Les subventions au pétrole représentaient quatre fois le budget de la santé. N’y avait-il pas là une anomalie ? Le FNUAP (Fonds des Nations unies pour la population) dit que l’usage des contraceptifs s’améliore. Fait-on suffisamment dans un pays de 160 millions d’habitants ? Le Nigeria compte autant de chrétiens que de musulmans ? Quelle partie de la rente pétrolière a été consacrée à la diminution des tensions ethniques ? La majorité des Nigérians vivent avec moins de deux dollars par jour. A-t-on besoin de pétrole à ce niveau de revenu ? Ils percent les pipelines pour se le procurer. Dès fois ça explose. Est-ce une société durable ?

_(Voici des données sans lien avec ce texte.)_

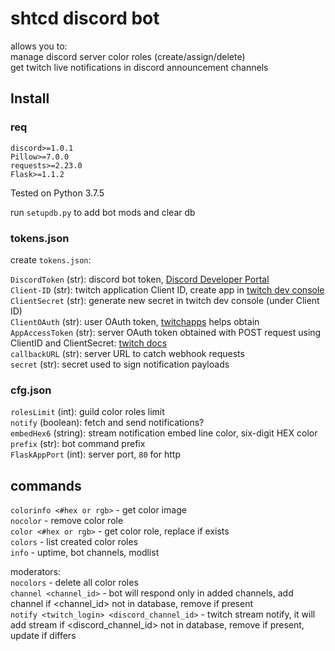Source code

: # shtcd discord bot

allows you to:  
manage discord server color roles (create/assign/delete)  
get twitch live notifications in discord announcement channels  

## Install

### req

    discord>=1.0.1  
    Pillow>=7.0.0  
    requests>=2.23.0  
    Flask>=1.1.2  

Tested on Python 3.7.5

run `setupdb.py` to add bot mods and clear db  

### tokens.json

create `tokens.json`:

`DiscordToken` (str): discord bot token, [Discord Developer Portal](https://discord.com/developers)  
`Client-ID` (str): twitch application Client ID, create app in [twitch dev console](https://dev.twitch.tv/console/apps)  
`ClientSecret` (str): generate new secret in twitch dev console (under Client ID)  
`ClientOAuth` (str): user OAuth token, [twitchapps](https://twitchapps.com/tokengen/) helps obtain  
`AppAccessToken` (str): server OAuth token obtained with POST request using ClientID and ClientSecret: [twitch docs](https://dev.twitch.tv/docs/authentication/getting-tokens-oauth#oauth-client-credentials-flow)  
`callbackURL` (str): server URL to catch webhook requests  
`secret` (str): secret used to sign notification payloads  

### cfg.json

`rolesLimit` (int): guild color roles limit  
`notify` (boolean): fetch and send notifications?  
`embedHex6` (string): stream notification embed line color, six-digit HEX color  
`prefix` (str): bot command prefix  
`FlaskAppPort` (int): server port, `80` for http  

## commands

`colorinfo <#hex or rgb>` - get color image  
`nocolor` - remove color role  
`color <#hex or rgb>` - get color role, replace if exists  
`colors` - list created color roles  
`info` - uptime, bot channels, modlist  

moderators:  
`nocolors` - delete all color roles  
`channel <channel_id>` - bot will respond only in added channels, add channel if <channel_id> not in database, remove if present  
`notify <twitch_login> <discord_channel_id>` - twitch stream notify, it will add stream if <discord_channel_id> not in database, remove if present, update if differs  
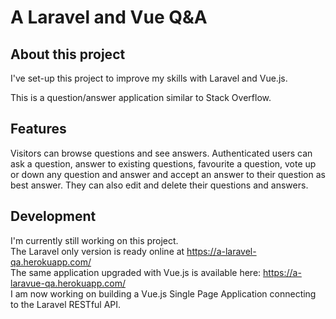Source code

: # A Laravel and Vue Q&A

## About this project

I've set-up this project to improve my skills with Laravel and Vue.js.   
   
This is a question/answer application similar to Stack Overflow.   

## Features

Visitors can browse questions and see answers. Authenticated users can ask a question, answer to existing questions, favourite a question, vote up or down any question and answer and accept an answer to their question as best answer. They can also edit and delete their questions and answers. 

## Development

I'm currently still working on this project.  
The Laravel only version is ready online at https://a-laravel-qa.herokuapp.com/   
The same application upgraded with Vue.js is available here: https://a-laravue-qa.herokuapp.com/   
I am now working on building a Vue.js Single Page Application connecting to the Laravel RESTful API.   


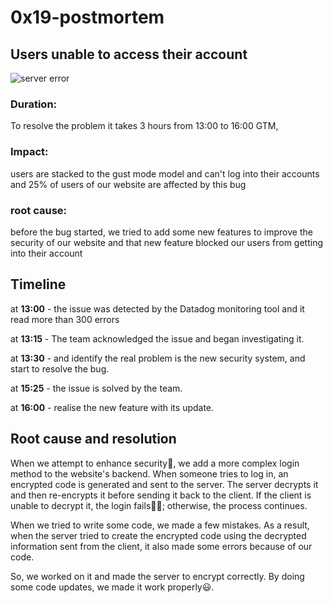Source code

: # 0x19-postmortem
## Users unable to access their account
![server error](https://www.storyblocks.com/video/stock/error-and-user-login-animation-background-loop-4k-347366174?preview=1)
### Duration:
 To resolve the problem it takes 3 hours from 13:00 to 16:00 GTM,
### Impact:
 users are stacked to the gust mode model and can't log into their accounts and 25% of users of our website are affected by this bug
### root cause:
 before the bug started, we tried to add some new features to improve the security of our website and that new feature blocked our users from getting into their account
 
## Timeline

at **13:00** - the issue was detected by the Datadog monitoring tool and it read more than 300 errors

at **13:15** - The team acknowledged the issue and began investigating it.

at **13:30** - and identify the real problem is the new security system, and start to resolve the bug.

at **15:25** - the issue is solved by the team.

at **16:00** - realise the new feature with its update.


## Root cause and resolution

When we attempt to enhance security🔐, we add a more complex login method to the website's backend. When someone tries to log in, an encrypted code is generated and sent to the server. The server decrypts it and then re-encrypts it before sending it back to the client. If the client is unable to decrypt it, the login fails😵‍💫; otherwise, the process continues.

When we tried to write some code, we made a few mistakes. As a result, when the server tried to create the encrypted code using the decrypted information sent from the client, it also made some errors because of our code.

So, we worked on it and made the server to encrypt correctly. By doing some code updates, we made it work properly😃.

Les Africains nomment l’essence le « sang de jésus ». Pour un des pères-fondateurs de l’O.P.E.P., Perez Alfonso, le pétrole c’est plutôt la mierda del diablo, la merde du diable ! En termes moins imagés, on parle de la rente pétrolière comme d’une malédiction pour un pays producteur de pétrole. Le Nigeria a donc la malchance de sa chance : les recettes pétrolières peuvent atteindre 50 milliards de dollars. Où va donc cet argent ? Dans une croissance économique factice, dans la corruption, dans les détournements de fonds, dans les dépenses somptuaires, etc. Il n’est donc pas étonnant que 70 % de Nigérians vivent en dessous du seuil de pauvreté. De toute façon, admettons que le Nigeria bâtisse, comme le souhaite l’éditorial du MONDE**,  un secteur public. Quand il n’y aura plus de pétrole, à quoi servira un secteur public qu’on ne pourra plus financer ?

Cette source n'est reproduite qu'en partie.